**Task instructions**
Copy out, from the entries below, each line holding the string "elements".

**Source material**
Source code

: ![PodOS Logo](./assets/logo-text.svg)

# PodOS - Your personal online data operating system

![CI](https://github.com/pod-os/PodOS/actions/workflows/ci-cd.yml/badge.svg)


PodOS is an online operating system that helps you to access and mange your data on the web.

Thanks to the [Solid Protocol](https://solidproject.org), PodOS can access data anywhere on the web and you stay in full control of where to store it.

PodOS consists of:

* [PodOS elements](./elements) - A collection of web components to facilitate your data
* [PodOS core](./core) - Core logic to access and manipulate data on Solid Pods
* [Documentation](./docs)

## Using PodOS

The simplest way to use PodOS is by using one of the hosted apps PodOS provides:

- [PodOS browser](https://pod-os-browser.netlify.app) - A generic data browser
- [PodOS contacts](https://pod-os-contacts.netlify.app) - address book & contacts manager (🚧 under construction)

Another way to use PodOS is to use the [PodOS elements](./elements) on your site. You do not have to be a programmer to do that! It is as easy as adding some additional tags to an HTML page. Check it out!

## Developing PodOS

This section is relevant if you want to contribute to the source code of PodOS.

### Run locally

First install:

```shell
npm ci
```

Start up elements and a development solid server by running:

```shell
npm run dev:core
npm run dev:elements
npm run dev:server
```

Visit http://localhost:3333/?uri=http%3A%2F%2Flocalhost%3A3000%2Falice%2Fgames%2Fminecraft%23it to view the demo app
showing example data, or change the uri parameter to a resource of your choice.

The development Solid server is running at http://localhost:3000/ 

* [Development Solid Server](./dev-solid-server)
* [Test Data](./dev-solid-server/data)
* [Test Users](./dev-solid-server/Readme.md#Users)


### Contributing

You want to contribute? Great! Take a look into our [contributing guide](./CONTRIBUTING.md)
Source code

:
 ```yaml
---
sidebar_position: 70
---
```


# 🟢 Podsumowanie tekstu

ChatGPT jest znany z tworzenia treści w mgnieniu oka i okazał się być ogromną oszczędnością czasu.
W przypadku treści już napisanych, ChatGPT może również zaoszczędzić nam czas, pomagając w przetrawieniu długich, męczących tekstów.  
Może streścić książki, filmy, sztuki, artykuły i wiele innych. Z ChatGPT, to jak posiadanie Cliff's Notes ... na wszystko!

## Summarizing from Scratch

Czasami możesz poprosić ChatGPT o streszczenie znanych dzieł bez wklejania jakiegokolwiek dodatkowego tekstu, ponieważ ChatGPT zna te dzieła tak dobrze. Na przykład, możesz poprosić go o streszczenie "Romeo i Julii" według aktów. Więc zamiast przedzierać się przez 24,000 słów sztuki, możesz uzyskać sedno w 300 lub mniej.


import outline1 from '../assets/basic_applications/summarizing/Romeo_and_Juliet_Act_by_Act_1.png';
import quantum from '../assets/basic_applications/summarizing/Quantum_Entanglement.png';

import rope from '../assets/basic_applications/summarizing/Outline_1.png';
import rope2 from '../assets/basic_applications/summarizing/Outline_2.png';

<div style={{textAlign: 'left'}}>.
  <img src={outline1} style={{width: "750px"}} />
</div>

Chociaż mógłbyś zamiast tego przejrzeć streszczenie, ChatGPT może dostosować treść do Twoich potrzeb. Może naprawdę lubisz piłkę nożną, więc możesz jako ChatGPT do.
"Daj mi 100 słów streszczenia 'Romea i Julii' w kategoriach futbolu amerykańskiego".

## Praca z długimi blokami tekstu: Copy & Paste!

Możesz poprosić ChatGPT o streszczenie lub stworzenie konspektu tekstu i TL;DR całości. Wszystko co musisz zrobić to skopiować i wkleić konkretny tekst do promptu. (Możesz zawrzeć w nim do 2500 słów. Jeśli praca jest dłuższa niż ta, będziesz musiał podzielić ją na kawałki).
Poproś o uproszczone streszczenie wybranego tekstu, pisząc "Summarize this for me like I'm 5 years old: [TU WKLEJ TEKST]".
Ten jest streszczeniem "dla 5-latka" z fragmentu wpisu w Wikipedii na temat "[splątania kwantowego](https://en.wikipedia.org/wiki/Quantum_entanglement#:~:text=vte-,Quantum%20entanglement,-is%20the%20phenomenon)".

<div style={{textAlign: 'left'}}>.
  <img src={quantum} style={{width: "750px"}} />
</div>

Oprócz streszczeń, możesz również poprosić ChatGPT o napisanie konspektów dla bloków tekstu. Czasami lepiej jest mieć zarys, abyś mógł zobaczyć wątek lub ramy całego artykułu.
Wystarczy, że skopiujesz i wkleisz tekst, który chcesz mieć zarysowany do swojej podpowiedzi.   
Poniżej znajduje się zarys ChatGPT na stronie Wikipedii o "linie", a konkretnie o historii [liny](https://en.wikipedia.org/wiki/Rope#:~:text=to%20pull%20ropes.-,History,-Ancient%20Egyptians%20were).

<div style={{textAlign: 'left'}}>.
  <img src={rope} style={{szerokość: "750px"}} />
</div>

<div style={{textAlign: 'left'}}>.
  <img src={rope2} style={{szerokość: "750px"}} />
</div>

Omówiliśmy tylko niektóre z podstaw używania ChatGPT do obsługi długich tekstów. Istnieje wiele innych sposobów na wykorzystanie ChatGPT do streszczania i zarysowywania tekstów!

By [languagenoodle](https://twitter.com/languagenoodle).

**Answer space**
* [PodOS elements](./elements) - A collection of web components to facilitate your data
Another way to use PodOS is to use the [PodOS elements](./elements) on your site. You do not have to be a programmer to do that! It is as easy as adding some additional tags to an HTML page. Check it out!
Start up elements and a development solid server by running:
npm run dev:elements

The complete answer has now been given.